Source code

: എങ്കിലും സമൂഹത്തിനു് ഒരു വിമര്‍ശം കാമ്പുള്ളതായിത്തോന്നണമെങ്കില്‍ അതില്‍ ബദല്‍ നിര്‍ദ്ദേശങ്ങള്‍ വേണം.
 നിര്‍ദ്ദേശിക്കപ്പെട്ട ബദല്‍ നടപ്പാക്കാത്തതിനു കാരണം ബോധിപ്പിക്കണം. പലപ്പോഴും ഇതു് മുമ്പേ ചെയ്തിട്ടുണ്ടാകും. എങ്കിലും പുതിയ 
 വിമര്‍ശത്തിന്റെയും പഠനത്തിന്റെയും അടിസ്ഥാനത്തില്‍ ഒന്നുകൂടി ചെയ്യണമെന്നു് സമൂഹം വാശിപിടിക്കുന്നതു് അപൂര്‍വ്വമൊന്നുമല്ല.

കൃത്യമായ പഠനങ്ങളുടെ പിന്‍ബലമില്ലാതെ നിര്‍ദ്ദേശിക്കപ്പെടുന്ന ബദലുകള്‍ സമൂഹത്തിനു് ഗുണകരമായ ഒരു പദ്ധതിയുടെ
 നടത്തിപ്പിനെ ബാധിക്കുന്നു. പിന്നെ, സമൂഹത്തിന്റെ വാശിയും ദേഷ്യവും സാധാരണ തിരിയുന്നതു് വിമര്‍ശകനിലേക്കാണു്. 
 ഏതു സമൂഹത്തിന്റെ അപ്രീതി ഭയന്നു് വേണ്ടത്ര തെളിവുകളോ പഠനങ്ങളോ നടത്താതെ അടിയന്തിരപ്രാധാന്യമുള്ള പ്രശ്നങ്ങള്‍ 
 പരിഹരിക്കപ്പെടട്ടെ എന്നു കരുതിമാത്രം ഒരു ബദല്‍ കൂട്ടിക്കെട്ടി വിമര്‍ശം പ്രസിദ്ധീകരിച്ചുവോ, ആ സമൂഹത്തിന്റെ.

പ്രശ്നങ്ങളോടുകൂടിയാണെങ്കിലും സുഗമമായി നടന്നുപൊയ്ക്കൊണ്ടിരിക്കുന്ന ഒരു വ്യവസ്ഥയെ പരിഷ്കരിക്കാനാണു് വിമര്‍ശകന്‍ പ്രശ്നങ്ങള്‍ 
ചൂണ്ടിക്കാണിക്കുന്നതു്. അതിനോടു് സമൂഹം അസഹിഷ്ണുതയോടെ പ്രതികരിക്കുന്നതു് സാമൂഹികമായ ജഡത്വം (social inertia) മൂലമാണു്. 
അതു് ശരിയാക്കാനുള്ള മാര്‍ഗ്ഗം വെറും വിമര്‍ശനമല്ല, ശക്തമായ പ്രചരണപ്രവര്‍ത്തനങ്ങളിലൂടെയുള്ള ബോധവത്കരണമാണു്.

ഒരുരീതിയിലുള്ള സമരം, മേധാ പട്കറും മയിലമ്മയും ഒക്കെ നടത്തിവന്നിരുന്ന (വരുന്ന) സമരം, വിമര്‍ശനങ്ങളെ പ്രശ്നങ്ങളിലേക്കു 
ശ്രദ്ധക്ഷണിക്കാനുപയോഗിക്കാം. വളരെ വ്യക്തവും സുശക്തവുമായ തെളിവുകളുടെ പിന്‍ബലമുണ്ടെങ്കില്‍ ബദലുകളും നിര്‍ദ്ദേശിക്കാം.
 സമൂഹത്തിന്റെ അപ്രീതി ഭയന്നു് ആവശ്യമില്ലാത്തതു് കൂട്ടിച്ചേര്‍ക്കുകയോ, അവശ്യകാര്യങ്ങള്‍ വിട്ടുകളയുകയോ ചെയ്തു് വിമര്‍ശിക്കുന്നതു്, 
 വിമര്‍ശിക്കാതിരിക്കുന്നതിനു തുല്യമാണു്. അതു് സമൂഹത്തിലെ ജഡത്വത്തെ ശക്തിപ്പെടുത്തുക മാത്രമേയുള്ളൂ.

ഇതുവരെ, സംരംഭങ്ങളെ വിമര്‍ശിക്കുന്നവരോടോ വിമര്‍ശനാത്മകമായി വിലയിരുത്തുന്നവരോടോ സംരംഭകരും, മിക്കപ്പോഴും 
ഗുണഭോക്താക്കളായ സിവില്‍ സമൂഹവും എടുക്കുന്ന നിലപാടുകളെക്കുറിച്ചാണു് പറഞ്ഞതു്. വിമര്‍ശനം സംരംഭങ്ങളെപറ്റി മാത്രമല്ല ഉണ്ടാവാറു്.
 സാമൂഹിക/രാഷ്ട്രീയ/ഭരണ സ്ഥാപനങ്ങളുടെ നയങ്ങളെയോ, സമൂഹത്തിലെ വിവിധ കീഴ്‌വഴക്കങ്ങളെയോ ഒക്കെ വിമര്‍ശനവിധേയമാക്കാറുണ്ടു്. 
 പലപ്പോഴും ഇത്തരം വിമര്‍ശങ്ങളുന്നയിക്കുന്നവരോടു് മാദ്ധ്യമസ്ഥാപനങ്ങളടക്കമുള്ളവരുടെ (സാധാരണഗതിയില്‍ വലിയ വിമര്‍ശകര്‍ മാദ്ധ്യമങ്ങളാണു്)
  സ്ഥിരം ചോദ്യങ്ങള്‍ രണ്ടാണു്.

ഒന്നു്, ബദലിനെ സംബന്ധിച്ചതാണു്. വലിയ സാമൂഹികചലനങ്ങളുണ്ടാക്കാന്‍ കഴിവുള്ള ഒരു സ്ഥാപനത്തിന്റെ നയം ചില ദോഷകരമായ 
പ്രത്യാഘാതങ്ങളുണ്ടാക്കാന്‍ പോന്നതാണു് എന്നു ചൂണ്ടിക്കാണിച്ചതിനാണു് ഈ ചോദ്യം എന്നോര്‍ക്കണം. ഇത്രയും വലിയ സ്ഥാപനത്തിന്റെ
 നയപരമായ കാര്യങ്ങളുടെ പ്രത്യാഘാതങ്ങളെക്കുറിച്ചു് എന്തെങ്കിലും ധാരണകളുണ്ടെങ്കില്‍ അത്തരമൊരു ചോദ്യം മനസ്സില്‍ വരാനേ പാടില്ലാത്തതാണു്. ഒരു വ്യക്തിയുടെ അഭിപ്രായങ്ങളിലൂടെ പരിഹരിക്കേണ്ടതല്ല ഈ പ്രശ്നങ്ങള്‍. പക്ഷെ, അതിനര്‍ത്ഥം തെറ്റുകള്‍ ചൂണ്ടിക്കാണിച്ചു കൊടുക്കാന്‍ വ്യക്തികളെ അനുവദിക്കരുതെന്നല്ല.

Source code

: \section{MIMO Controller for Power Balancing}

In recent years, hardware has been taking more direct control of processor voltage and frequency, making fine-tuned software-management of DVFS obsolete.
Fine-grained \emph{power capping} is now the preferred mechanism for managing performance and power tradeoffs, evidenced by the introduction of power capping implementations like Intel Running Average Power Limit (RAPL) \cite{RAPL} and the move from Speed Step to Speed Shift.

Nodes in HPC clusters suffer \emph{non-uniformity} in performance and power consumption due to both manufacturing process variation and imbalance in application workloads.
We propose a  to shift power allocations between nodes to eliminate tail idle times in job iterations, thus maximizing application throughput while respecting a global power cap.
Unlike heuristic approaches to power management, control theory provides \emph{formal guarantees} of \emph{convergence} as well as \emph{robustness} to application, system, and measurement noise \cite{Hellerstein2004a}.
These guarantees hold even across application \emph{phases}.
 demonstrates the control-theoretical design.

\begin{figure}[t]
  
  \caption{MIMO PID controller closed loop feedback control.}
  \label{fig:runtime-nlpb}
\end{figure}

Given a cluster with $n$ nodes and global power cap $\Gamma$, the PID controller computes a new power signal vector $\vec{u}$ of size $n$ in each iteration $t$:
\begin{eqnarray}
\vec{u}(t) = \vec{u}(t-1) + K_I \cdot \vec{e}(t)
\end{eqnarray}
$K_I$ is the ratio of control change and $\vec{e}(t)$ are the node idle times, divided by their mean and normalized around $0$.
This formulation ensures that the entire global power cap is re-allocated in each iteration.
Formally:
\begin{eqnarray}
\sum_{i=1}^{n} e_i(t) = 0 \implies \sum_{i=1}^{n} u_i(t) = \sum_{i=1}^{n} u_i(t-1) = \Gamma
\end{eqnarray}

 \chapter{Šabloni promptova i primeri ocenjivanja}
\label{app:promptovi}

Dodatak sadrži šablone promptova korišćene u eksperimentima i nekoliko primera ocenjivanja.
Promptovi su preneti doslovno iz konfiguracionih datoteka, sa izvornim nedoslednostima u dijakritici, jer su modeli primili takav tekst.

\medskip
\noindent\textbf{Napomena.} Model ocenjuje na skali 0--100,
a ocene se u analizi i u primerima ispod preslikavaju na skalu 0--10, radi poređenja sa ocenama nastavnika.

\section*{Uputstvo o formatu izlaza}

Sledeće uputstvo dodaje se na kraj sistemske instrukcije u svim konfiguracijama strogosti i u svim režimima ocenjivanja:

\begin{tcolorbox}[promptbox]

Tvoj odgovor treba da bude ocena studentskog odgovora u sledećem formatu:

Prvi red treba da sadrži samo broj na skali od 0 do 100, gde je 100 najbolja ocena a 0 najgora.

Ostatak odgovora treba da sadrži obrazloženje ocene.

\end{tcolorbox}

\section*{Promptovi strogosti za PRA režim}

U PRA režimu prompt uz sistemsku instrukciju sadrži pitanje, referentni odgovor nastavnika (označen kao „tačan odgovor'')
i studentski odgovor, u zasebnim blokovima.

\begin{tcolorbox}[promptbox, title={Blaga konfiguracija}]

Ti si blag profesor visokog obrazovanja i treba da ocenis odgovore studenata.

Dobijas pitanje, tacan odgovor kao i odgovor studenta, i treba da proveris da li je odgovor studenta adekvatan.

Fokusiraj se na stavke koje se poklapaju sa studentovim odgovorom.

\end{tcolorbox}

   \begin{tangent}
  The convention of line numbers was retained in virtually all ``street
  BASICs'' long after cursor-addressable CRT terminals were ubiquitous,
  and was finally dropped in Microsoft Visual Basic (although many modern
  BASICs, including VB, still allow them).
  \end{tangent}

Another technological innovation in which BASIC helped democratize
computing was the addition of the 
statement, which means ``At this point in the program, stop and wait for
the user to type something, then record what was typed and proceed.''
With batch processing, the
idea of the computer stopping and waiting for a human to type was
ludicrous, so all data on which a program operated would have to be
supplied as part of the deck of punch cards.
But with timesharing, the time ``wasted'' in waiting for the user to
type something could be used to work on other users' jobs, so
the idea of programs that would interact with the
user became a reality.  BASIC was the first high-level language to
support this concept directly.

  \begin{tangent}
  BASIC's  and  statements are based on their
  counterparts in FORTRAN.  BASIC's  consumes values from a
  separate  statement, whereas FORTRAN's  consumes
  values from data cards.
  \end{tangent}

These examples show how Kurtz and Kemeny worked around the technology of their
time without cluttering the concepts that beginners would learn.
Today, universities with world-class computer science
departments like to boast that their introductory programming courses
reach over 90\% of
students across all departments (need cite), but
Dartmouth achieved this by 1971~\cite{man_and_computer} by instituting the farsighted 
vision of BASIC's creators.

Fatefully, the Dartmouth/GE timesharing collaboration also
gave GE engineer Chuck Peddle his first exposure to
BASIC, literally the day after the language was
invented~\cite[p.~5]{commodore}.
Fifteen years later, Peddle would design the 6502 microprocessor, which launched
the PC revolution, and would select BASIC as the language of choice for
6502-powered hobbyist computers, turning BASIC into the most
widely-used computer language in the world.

◆ ◆ ◆

WORK INSTRUCTION – Find all the lines containing "skali" in the material, then copy them.

ANSWER AREA –
\noindent\textbf{Napomena.} Model ocenjuje na skali 0--100,
Prvi red treba da sadrži samo broj na skali od 0 do 100, gde je 100 najbolja ocena a 0 najgora.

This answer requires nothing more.